» TASK PROMPT
Only a single number is expected: how many lines of the data hold the word "that".

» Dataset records
—————

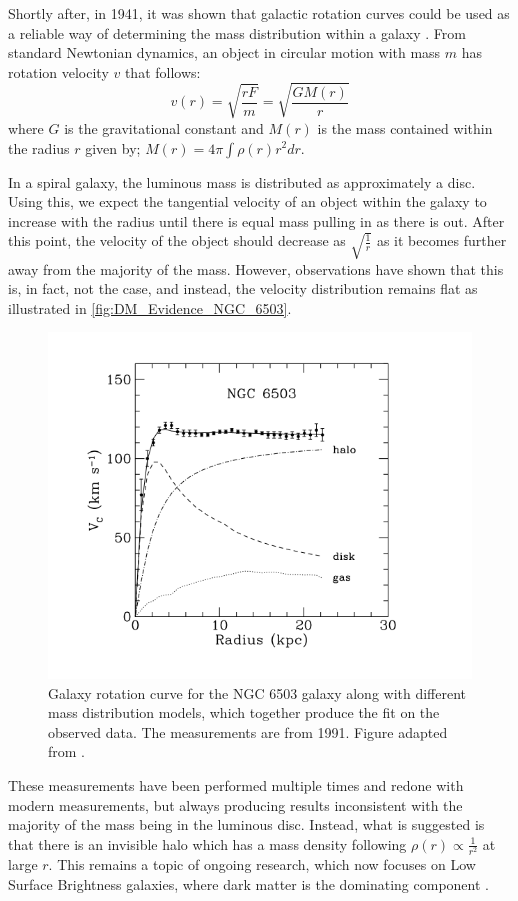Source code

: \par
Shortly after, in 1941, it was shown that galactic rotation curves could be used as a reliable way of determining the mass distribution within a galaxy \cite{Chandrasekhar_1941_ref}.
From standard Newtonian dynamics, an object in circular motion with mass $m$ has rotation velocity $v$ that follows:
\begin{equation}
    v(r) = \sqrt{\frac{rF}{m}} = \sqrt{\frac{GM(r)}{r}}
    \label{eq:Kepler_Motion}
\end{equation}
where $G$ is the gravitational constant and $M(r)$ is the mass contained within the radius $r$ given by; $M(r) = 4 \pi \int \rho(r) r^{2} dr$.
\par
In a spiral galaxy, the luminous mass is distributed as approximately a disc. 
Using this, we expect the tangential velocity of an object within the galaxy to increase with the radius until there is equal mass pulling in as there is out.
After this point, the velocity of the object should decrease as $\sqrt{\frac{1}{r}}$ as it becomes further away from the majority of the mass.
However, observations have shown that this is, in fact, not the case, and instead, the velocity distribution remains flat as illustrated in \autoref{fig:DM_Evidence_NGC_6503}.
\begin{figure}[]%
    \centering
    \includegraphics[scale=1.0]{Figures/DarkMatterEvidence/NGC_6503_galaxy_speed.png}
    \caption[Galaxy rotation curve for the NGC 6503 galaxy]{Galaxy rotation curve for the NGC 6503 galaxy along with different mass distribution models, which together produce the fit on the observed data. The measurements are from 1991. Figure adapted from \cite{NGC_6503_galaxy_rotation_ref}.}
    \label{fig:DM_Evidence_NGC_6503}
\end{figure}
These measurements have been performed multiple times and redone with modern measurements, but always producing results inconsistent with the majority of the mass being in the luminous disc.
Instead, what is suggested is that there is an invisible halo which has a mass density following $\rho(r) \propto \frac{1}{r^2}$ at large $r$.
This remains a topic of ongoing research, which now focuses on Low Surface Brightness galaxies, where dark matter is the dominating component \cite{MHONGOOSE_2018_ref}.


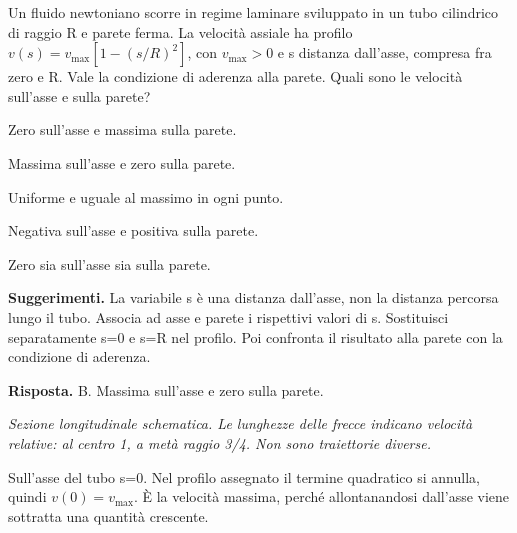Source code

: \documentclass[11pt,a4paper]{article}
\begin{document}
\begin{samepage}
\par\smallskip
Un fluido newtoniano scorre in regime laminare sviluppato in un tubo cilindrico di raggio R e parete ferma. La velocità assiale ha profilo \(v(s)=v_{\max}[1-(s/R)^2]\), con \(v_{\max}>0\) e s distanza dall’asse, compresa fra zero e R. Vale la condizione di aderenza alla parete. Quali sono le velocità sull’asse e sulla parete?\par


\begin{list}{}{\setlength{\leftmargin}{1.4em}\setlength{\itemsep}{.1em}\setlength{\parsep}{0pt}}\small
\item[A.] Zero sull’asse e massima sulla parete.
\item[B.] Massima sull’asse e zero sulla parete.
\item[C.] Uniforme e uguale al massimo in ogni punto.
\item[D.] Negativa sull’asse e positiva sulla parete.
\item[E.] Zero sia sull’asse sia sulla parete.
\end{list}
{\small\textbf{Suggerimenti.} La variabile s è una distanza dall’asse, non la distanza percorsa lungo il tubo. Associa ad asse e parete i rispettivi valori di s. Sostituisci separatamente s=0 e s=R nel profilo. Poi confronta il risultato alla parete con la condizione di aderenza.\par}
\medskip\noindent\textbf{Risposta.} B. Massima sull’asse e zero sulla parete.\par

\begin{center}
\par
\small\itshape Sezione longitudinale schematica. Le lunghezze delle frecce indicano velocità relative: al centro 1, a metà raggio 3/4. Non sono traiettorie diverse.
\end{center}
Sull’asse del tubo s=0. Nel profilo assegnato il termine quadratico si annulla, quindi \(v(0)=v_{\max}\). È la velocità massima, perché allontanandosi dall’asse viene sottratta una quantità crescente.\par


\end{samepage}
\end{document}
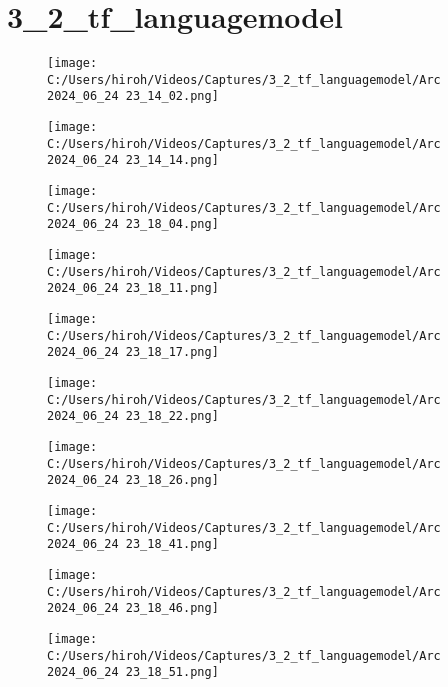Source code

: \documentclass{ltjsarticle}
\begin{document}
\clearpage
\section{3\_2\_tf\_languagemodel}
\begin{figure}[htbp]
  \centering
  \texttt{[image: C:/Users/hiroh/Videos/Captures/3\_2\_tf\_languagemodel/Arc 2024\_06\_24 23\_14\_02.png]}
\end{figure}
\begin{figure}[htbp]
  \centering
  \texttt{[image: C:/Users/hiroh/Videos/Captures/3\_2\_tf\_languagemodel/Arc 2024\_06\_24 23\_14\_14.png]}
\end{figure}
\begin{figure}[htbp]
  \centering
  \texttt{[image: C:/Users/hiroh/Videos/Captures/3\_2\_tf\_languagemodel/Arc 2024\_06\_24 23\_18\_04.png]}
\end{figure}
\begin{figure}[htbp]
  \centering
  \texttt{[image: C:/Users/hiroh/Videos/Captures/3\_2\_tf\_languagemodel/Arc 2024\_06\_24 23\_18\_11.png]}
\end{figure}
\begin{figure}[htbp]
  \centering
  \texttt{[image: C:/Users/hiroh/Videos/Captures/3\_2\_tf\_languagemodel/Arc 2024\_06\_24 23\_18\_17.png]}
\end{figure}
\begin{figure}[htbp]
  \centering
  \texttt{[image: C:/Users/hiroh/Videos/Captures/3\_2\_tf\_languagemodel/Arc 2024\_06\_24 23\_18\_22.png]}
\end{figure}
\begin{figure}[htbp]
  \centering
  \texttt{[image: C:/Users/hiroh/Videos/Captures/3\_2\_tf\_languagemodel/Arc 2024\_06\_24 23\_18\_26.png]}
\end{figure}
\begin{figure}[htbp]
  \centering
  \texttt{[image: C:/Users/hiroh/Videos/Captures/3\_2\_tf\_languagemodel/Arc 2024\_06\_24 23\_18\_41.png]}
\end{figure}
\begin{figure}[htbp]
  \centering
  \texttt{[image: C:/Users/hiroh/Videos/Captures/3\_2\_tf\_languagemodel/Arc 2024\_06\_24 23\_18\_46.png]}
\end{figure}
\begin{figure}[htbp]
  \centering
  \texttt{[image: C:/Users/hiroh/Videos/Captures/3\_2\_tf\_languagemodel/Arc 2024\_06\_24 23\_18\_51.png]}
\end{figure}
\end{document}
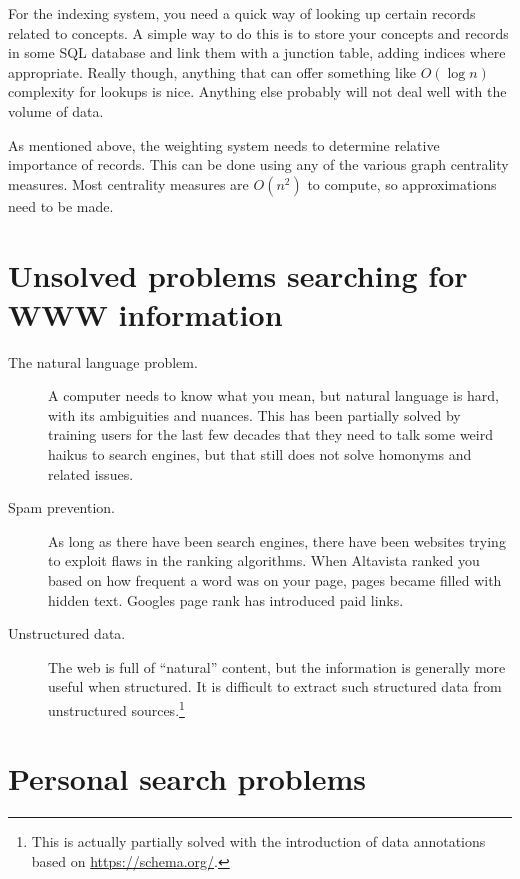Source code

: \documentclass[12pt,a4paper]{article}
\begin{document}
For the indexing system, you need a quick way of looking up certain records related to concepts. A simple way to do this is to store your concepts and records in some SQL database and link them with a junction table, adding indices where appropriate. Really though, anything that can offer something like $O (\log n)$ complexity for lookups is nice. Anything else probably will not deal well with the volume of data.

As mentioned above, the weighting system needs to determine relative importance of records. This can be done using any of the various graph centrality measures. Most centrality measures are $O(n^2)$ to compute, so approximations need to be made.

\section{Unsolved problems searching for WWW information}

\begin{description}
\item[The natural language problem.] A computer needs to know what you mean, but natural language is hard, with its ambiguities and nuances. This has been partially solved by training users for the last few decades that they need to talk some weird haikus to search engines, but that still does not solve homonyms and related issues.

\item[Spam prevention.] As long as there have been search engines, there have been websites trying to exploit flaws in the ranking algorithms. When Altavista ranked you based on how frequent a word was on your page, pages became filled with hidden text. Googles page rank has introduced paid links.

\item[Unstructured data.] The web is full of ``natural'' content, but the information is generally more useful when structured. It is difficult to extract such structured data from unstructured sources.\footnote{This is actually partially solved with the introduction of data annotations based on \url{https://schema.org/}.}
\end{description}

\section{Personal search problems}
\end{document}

—————

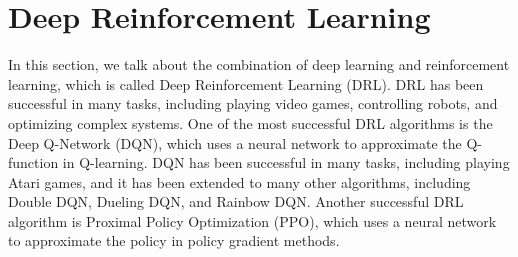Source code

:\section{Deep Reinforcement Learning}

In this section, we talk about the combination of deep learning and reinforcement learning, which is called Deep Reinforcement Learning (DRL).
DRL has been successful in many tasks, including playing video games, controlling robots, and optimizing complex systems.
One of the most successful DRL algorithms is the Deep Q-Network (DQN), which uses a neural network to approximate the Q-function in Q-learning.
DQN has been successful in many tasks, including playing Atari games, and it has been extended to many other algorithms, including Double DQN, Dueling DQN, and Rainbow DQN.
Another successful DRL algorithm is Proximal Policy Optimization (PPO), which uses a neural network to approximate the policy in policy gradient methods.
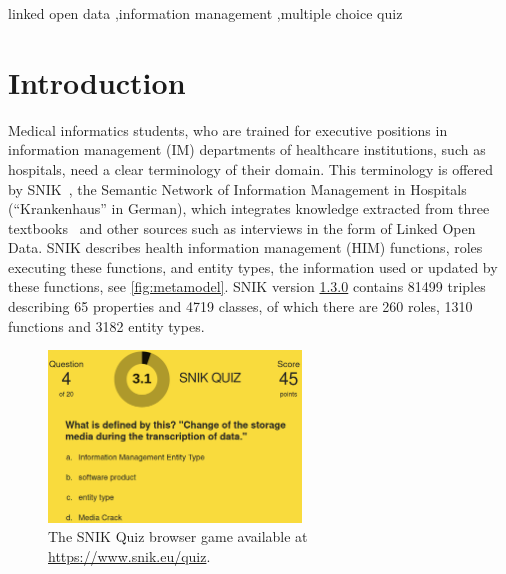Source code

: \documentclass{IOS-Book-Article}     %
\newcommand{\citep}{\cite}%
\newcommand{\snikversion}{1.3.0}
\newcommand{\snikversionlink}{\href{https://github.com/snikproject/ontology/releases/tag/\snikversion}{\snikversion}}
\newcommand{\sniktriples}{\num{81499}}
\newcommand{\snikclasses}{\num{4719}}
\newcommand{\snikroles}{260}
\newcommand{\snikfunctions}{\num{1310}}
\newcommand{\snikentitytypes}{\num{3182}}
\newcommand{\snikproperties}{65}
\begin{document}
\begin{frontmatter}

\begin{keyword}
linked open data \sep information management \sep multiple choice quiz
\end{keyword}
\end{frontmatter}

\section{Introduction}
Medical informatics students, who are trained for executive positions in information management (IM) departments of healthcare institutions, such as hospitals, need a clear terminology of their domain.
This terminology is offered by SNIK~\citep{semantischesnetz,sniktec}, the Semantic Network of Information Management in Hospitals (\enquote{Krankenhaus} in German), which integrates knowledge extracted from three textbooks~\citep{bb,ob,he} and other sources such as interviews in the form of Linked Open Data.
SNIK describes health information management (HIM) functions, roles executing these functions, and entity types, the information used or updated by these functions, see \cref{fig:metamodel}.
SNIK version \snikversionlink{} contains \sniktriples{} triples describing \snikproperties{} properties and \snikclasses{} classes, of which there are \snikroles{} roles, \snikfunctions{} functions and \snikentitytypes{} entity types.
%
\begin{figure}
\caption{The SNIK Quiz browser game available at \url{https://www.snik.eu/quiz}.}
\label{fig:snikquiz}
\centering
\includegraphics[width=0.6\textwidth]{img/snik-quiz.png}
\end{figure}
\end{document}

—————

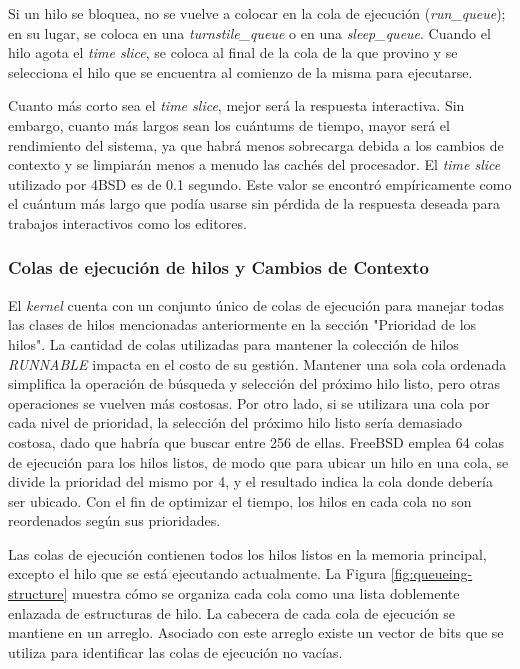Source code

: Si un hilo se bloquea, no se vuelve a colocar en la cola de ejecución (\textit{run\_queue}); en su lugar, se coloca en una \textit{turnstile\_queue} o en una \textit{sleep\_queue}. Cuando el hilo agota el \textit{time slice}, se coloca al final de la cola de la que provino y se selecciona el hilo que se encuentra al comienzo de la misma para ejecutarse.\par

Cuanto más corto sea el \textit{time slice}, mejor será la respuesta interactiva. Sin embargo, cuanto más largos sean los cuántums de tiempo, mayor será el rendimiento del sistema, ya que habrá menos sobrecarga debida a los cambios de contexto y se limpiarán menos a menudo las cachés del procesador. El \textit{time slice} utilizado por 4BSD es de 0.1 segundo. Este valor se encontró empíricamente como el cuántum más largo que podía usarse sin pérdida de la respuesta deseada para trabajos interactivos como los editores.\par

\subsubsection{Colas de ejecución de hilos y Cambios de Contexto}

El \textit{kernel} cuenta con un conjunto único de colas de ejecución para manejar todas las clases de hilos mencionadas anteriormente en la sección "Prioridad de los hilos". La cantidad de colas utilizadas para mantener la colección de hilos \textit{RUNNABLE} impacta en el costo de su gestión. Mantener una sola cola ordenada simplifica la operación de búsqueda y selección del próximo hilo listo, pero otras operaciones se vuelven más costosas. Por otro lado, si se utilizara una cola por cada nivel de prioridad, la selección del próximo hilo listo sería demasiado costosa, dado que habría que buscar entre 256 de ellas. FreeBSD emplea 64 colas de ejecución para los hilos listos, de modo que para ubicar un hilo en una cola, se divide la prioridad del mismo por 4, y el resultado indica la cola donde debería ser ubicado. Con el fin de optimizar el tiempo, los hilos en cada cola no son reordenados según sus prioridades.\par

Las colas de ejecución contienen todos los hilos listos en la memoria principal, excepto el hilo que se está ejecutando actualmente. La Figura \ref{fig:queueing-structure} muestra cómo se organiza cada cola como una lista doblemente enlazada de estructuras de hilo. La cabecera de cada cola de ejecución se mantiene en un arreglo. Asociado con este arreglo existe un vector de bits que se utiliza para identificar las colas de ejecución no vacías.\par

—————

» TASK RESULT
6